A tragic chapter in Scottish history.
But Culloden was never just a battlefield. It was the breaking of a people.
On April 16, 1746, the Jacobite rising ended in less than an hour on a cold moor near Inverness. What followed mattered even more. The British Crown moved aggressively to dismantle Highland culture itself. Clan structures were targeted. Gaelic was suppressed in public life. Tartan and Highland dress were outlawed under the Dress Act of 1746. Land was seized. Families were displaced. Generations scattered across the Atlantic.
The Highlands were not simply conquered. They were reorganized.
And yet memory survived.
You still feel it in parts of Nova Scotia.

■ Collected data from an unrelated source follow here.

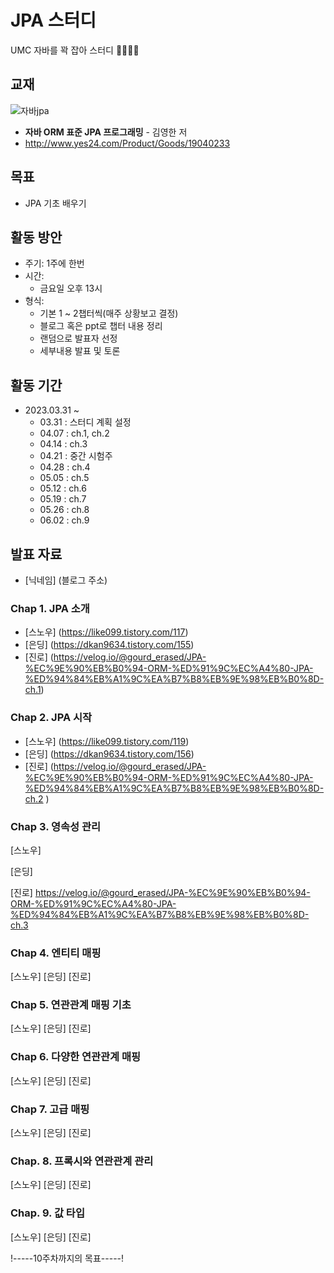 # JPA 스터디
 UMC 자바를 꽉 잡아 스터디 👊🏻👊🏻

## 교재
![자바jpa](https://user-images.githubusercontent.com/117848386/229035000-0711aebf-46ef-4761-b980-d58661726c2d.jpg)

- **자바 ORM 표준 JPA 프로그래밍**  - 김영한 저
- http://www.yes24.com/Product/Goods/19040233
  
## 목표
- JPA 기초 배우기

## 활동 방안
- 주기: 1주에 한번
- 시간: 
  - 금요일 오후 13시
- 형식: 
  - 기본 1 ~ 2챕터씩(매주 상황보고 결정)
  - 블로그 혹은 ppt로 챕터 내용 정리
  - 랜덤으로 발표자 선정
  - 세부내용 발표 및 토론

## 활동 기간
- 2023.03.31 ~
  - 03.31 : 스터디 계획 설정 
  - 04.07 : ch.1, ch.2
  - 04.14 : ch.3
  - 04.21 : 중간 시험주
  - 04.28 : ch.4
  - 05.05 : ch.5
  - 05.12 : ch.6
  - 05.19 : ch.7
  - 05.26 : ch.8
  - 06.02 : ch.9

## 발표 자료
- [닉네임] (블로그 주소)
### Chap 1. JPA 소개
- [스노우] (https://like099.tistory.com/117)
- [은딩] (https://dkan9634.tistory.com/155)
- [진로] (https://velog.io/@gourd_erased/JPA-%EC%9E%90%EB%B0%94-ORM-%ED%91%9C%EC%A4%80-JPA-%ED%94%84%EB%A1%9C%EA%B7%B8%EB%9E%98%EB%B0%8D-ch.1)

### Chap 2. JPA 시작
- [스노우] (https://like099.tistory.com/119)
- [은딩] (https://dkan9634.tistory.com/156)
- [진로] (https://velog.io/@gourd_erased/JPA-%EC%9E%90%EB%B0%94-ORM-%ED%91%9C%EC%A4%80-JPA-%ED%94%84%EB%A1%9C%EA%B7%B8%EB%9E%98%EB%B0%8D-ch.2 )

### Chap 3. 영속성 관리
[스노우]

[은딩] 

[진로] https://velog.io/@gourd_erased/JPA-%EC%9E%90%EB%B0%94-ORM-%ED%91%9C%EC%A4%80-JPA-%ED%94%84%EB%A1%9C%EA%B7%B8%EB%9E%98%EB%B0%8D-ch.3

### Chap 4. 엔티티 매핑
[스노우] 
[은딩] 
[진로] 

### Chap 5. 연관관계 매핑 기초
[스노우] 
[은딩] 
[진로] 

### Chap 6. 다양한 연관관계 매핑
[스노우] 
[은딩] 
[진로] 

### Chap 7. 고급 매핑
[스노우] 
[은딩] 
[진로] 

### Chap. 8. 프록시와 연관관계 관리
[스노우] 
[은딩] 
[진로] 

### Chap. 9. 값 타입
[스노우] 
[은딩] 
[진로] 

!-----10주차까지의 목표-----!
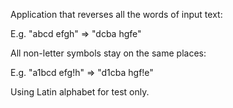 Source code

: Application that reverses all the words of input text:

E.g. "abcd efgh" => "dcba hgfe"

All non-letter symbols stay on the same places:

E.g. "a1bcd efg!h" => "d1cba hgf!e"

Using Latin alphabet for test only. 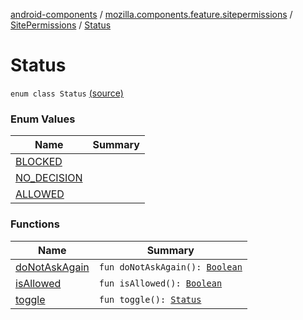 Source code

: [android-components](../../../index.md) / [mozilla.components.feature.sitepermissions](../../index.md) / [SitePermissions](../index.md) / [Status](./index.md)

# Status

`enum class Status` [(source)](https://github.com/mozilla-mobile/android-components/blob/master/components/feature/sitepermissions/src/main/java/mozilla/components/feature/sitepermissions/SitePermissions.kt#L26)

### Enum Values

| Name | Summary |
|---|---|
| [BLOCKED](-b-l-o-c-k-e-d.md) |  |
| [NO_DECISION](-n-o_-d-e-c-i-s-i-o-n.md) |  |
| [ALLOWED](-a-l-l-o-w-e-d.md) |  |

### Functions

| Name | Summary |
|---|---|
| [doNotAskAgain](do-not-ask-again.md) | `fun doNotAskAgain(): `[`Boolean`](https://kotlinlang.org/api/latest/jvm/stdlib/kotlin/-boolean/index.html) |
| [isAllowed](is-allowed.md) | `fun isAllowed(): `[`Boolean`](https://kotlinlang.org/api/latest/jvm/stdlib/kotlin/-boolean/index.html) |
| [toggle](toggle.md) | `fun toggle(): `[`Status`](./index.md) |
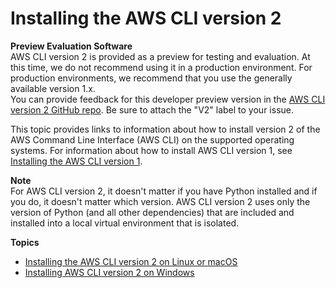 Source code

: # Installing the AWS CLI version 2<a name="install-cliv2"></a>

**Preview Evaluation Software**  
AWS CLI version 2 is provided as a preview for testing and evaluation\. At this time, we do not recommend using it in a production environment\. For production environments, we recommend that you use the generally available version 1\.x\.  
You can provide feedback for this developer preview version in the [AWS CLI version 2 GitHub repo](https://github.com/aws/aws-cli/issues?q=is%3Aopen+is\%3Aissue+label%3Av2)\. Be sure to attach the "V2" label to your issue\.

This topic provides links to information about how to install version 2 of the AWS Command Line Interface \(AWS CLI\) on the supported operating systems\. For information about how to install AWS CLI version 1, see [Installing the AWS CLI version 1](install-cliv1.md)\.

**Note**  
For AWS CLI version 2, it doesn't matter if you have Python installed and if you do, it doesn't matter which version\. AWS CLI version 2 uses only the version of Python \(and all other dependencies\) that are included and installed into a local virtual environment that is isolated\.

**Topics**
+ [Installing the AWS CLI version 2 on Linux or macOS](install-cliv2-linux-mac.md)
+ [Installing AWS CLI version 2 on Windows](install-cliv2-windows.md)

In Cape Breton. In old songs, old names, old churches, and old silences. You hear it in the cadence of people who carried Scotland across an ocean because they had little choice.
Last summer, standing before the Culloden cairn in Knoydart, Nova Scotia, I understood something I hadn’t fully grasped before: exile changes people, but it also shapes them. The monument overlooks the Atlantic like a witness. Quiet. Unpretentious. Built from local stone to honour Highland men connected to Culloden who ended their lives far from home.
No reenactments. No mythology. Just memory.
Modern culture loves sanitized heritage. Tartan without grief. Celtic branding without history. Heritage festivals that celebrate aesthetics while forgetting the cost.
But real memory has weight to it.
Culloden echoes far beyond Scotland. You can trace lines from the destruction of Highland culture to wider imperial projects across Ireland, Canada, and beyond. The same empire that crushed the clans would later export its systems, assumptions, and violence across the world.
That history matters.
Not because we should live trapped in resentment, but because people lose themselves when they lose the courage to remember honestly.
Some inherit castles.
Others inherit silence.
And some inherit the responsibility to tell the truth about both.